━━ Data section

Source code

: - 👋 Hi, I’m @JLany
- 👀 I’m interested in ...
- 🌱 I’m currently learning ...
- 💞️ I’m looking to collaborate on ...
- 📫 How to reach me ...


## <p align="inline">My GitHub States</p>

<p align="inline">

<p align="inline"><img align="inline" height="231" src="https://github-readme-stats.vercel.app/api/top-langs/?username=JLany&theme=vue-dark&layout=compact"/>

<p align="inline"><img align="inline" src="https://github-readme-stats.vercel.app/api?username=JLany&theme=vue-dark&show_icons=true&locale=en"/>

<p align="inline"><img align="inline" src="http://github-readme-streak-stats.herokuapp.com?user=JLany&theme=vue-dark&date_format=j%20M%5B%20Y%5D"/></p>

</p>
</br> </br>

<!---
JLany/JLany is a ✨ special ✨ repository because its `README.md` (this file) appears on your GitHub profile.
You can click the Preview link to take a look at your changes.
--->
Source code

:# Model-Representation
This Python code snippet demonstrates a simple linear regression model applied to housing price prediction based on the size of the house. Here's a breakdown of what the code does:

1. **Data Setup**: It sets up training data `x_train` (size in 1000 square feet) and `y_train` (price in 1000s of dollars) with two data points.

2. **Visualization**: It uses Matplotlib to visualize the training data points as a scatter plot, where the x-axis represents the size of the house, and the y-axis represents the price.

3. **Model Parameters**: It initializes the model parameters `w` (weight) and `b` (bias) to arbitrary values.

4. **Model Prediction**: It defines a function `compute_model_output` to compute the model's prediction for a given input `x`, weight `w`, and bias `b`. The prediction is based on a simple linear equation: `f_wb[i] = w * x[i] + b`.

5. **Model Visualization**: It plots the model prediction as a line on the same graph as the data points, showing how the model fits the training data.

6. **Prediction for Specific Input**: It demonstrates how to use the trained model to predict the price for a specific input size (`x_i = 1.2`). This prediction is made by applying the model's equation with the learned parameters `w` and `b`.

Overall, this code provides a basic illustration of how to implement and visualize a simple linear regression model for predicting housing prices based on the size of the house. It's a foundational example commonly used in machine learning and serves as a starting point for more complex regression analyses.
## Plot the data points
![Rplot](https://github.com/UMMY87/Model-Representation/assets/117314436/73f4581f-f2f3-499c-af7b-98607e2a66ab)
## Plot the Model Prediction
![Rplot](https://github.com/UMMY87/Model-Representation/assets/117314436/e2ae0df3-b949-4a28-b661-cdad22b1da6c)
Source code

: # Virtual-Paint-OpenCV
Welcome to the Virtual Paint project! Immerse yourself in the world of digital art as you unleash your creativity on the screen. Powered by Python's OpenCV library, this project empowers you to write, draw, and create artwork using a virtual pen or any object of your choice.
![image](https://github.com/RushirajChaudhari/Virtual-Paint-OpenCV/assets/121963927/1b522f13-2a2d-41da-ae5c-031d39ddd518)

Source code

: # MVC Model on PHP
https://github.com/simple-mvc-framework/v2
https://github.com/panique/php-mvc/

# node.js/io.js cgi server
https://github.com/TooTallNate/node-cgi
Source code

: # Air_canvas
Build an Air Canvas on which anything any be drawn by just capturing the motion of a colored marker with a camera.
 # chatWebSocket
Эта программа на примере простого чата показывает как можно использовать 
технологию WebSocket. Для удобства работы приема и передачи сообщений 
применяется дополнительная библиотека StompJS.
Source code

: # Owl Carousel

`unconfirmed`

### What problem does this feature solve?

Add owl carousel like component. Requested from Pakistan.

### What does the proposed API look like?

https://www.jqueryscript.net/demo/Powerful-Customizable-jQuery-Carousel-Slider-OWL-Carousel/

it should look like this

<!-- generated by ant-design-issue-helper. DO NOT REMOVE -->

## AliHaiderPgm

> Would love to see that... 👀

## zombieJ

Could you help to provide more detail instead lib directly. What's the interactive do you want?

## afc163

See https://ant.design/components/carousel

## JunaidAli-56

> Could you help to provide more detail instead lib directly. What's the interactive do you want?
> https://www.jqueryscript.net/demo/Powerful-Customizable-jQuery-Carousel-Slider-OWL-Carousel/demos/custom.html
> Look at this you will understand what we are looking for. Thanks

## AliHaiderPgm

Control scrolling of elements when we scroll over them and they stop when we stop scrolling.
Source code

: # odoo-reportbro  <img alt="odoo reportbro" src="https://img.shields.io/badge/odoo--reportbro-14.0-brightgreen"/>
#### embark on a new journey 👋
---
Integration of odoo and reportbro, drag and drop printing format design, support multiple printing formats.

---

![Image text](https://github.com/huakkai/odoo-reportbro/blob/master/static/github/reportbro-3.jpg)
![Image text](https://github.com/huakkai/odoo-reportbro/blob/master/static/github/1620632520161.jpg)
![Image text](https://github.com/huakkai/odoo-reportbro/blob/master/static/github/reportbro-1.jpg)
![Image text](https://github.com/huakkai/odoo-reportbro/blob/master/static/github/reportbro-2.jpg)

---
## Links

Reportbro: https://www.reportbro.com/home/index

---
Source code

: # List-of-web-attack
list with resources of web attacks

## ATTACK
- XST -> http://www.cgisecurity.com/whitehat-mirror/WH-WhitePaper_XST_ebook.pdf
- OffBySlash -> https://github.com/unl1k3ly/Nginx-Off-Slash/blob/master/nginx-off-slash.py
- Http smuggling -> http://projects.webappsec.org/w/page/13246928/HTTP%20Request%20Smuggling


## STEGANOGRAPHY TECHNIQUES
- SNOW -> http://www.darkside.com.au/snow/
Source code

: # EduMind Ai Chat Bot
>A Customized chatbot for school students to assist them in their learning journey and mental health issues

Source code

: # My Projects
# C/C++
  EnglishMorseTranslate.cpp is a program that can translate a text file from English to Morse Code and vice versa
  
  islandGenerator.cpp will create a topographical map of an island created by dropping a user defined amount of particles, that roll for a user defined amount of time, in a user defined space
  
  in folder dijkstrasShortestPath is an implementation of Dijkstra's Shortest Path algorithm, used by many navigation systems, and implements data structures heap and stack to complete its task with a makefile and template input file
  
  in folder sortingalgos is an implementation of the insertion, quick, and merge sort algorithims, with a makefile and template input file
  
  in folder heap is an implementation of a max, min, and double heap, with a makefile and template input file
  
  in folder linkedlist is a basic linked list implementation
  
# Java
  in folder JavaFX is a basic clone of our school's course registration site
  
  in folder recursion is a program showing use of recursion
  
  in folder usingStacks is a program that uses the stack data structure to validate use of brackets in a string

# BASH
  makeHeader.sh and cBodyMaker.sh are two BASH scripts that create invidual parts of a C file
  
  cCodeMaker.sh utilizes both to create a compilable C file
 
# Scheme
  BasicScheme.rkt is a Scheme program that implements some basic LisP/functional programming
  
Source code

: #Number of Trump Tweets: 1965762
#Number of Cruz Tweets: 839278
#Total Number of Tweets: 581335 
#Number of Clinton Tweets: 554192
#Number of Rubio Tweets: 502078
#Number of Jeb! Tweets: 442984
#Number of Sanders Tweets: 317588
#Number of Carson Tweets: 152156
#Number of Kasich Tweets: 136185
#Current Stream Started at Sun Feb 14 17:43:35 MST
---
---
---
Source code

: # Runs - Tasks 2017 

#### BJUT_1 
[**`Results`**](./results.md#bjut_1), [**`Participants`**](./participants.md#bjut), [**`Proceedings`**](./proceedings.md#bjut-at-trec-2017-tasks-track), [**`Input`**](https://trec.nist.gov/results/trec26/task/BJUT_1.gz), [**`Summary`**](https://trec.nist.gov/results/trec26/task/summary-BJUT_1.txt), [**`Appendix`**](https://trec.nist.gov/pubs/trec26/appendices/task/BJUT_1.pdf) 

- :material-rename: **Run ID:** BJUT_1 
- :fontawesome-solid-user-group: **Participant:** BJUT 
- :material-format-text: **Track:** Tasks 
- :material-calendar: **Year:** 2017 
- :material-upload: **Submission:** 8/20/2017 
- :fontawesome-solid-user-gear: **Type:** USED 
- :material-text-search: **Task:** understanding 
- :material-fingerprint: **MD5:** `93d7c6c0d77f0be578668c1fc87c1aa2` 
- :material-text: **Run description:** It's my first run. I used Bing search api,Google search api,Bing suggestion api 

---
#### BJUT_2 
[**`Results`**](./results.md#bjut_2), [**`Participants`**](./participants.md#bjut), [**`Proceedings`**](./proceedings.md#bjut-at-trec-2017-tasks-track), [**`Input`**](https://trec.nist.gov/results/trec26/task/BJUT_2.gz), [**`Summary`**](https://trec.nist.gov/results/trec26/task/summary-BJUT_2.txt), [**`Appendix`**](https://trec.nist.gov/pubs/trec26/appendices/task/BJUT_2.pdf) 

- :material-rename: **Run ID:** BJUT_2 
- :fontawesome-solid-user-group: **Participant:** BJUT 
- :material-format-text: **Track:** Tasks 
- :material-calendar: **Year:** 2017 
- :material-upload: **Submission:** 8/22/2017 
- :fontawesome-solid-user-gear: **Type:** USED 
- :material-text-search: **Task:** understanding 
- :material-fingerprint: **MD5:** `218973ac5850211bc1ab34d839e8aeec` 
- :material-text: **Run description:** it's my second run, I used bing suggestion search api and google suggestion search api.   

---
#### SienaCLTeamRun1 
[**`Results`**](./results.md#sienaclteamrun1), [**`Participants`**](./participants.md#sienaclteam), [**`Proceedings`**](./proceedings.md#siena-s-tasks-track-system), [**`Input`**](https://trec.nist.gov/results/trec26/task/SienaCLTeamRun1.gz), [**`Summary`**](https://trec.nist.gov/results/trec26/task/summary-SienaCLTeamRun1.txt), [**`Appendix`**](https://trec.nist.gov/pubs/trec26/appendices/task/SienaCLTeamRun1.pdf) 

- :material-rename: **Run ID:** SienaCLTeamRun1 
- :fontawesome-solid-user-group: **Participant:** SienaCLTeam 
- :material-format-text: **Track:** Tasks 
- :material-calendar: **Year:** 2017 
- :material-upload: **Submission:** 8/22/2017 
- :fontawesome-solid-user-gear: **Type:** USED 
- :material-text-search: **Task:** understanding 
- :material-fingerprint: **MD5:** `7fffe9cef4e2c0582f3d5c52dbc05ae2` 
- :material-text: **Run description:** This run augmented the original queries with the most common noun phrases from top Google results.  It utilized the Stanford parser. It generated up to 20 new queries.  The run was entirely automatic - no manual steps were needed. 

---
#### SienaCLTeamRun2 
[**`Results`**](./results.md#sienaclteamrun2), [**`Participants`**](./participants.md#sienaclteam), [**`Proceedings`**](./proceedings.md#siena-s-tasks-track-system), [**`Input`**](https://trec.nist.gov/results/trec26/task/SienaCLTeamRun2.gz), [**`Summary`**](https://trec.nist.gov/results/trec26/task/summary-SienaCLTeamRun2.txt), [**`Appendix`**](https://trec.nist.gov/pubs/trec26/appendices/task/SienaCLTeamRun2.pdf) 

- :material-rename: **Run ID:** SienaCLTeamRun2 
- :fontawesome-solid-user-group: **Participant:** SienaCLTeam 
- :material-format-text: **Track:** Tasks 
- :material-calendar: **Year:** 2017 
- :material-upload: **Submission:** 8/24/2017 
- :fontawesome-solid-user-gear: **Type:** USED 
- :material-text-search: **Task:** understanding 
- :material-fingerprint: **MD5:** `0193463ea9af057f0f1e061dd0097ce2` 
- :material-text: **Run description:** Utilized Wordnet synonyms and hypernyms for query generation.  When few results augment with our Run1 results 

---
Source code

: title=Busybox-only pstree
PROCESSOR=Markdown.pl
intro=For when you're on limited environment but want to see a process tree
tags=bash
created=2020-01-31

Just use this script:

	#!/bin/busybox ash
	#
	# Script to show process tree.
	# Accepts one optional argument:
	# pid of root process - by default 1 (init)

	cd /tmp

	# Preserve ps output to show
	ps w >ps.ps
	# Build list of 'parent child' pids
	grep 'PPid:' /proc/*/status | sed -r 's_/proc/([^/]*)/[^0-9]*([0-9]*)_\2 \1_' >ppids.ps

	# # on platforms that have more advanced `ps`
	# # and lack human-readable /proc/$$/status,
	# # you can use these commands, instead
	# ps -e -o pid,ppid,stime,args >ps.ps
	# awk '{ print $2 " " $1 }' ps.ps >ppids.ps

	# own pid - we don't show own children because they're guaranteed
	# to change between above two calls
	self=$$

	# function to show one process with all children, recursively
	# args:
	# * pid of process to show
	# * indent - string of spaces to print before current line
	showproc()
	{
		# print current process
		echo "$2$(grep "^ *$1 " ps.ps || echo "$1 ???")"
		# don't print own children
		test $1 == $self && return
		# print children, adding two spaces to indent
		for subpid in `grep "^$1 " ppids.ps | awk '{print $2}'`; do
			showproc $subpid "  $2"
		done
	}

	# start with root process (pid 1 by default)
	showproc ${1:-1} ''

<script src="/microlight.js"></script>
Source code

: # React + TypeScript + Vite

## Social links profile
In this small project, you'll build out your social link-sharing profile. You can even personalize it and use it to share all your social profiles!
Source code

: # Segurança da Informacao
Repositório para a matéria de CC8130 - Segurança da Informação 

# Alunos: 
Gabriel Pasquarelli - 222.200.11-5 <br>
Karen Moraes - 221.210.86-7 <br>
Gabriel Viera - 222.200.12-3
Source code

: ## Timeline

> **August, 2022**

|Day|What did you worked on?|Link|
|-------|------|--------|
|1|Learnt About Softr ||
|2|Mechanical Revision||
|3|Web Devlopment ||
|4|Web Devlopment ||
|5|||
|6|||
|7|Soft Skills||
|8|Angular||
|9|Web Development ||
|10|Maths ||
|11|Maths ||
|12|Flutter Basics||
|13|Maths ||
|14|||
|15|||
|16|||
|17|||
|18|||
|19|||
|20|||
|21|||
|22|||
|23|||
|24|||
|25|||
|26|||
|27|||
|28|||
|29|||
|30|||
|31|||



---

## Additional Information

━━━━

* Problem details *
Go through the records line by line and count those containing the string "trec". Give only the total.

* Solution to this task *
4